For nationally advertised roles, the successful candidate(s) will be appointed to a MoJ office location, which may include their nearest Justice Collaboration Centre or Justice Satellite Office. This will be discussed and agreed on the completion of pre-employment checks. 

Some of MoJ’s terms and conditions of service are changing as part of Civil Service reform. The changes will apply to staff joining MoJ who are new to the Civil Service. Staff joining MoJ from other civil service employers will transfer onto the new MoJ terms if they are already on 'modernised' terms in their current post or onto 'unmodernised' MoJ terms if they are on 'unmodernised' terms at their current post. Details will be available if an offer is made. 

Flexible working hours 

The Ministry of Justice offers a flexible working system in many offices. 

Benefits 

The MoJ offers a range of benefits: 

Annual Leave 

Annual leave is 25 days on appointment and will increase to 30 days after five years’ service. 

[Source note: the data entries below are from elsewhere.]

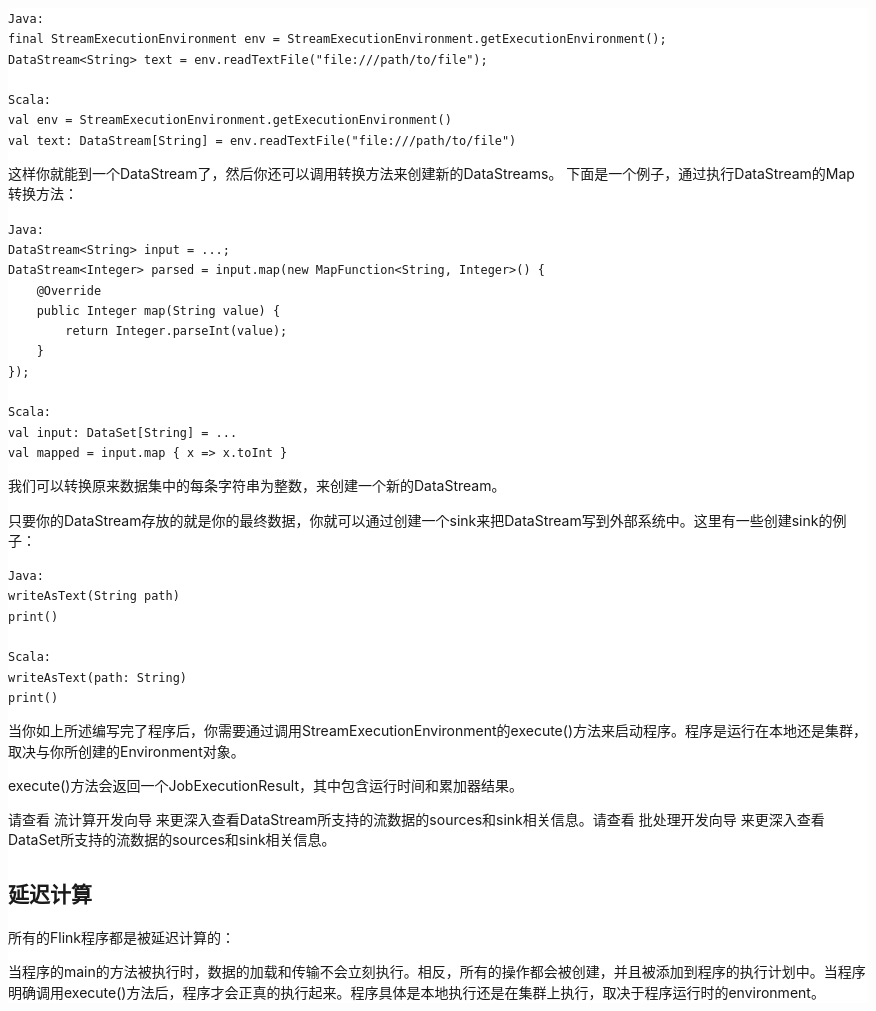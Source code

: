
 ```
Java:
final StreamExecutionEnvironment env = StreamExecutionEnvironment.getExecutionEnvironment();
DataStream<String> text = env.readTextFile("file:///path/to/file");

Scala:
val env = StreamExecutionEnvironment.getExecutionEnvironment()
val text: DataStream[String] = env.readTextFile("file:///path/to/file")
```

这样你就能到一个DataStream了，然后你还可以调用转换方法来创建新的DataStreams。
下面是一个例子，通过执行DataStream的Map转换方法：

```
Java:
DataStream<String> input = ...;
DataStream<Integer> parsed = input.map(new MapFunction<String, Integer>() {
    @Override
    public Integer map(String value) {
        return Integer.parseInt(value);
    }
});

Scala:
val input: DataSet[String] = ...
val mapped = input.map { x => x.toInt }
```

我们可以转换原来数据集中的每条字符串为整数，来创建一个新的DataStream。

只要你的DataStream存放的就是你的最终数据，你就可以通过创建一个sink来把DataStream写到外部系统中。这里有一些创建sink的例子：

```
Java:
writeAsText(String path)
print()

Scala:
writeAsText(path: String)
print()
```

当你如上所述编写完了程序后，你需要通过调用StreamExecutionEnvironment的execute()方法来启动程序。程序是运行在本地还是集群，取决与你所创建的Environment对象。

execute()方法会返回一个JobExecutionResult，其中包含运行时间和累加器结果。

请查看 流计算开发向导 来更深入查看DataStream所支持的流数据的sources和sink相关信息。请查看 批处理开发向导 来更深入查看DataSet所支持的流数据的sources和sink相关信息。

## 延迟计算
所有的Flink程序都是被延迟计算的：

当程序的main的方法被执行时，数据的加载和传输不会立刻执行。相反，所有的操作都会被创建，并且被添加到程序的执行计划中。当程序明确调用execute()方法后，程序才会正真的执行起来。程序具体是本地执行还是在集群上执行，取决于程序运行时的environment。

There is also a scheme to allow qualifying staff to buy or sell up to three days leave each year. Additional paid time off for public holidays and 1 privilege day. Leave for part-time and job share posts will be calculated on a pro-rata basis. 

Pension 

The Civil Service offers a choice of pension schemes, giving you the flexibility to choose the pension that suits you best. 

Training 

The Ministry of Justice is committed to staff development and offers an extensive range of training and development opportunities. 

Networks 

The opportunity to join employee-run networks that have been established to provide advice and support and to enable the views of employees from minority groups to be expressed direct to senior management. There are currently networks for employees of minority ethnic origin, employees with disabilities, employees with caring responsibilities, women employees, and lesbian, gay, bisexual and transgender employees.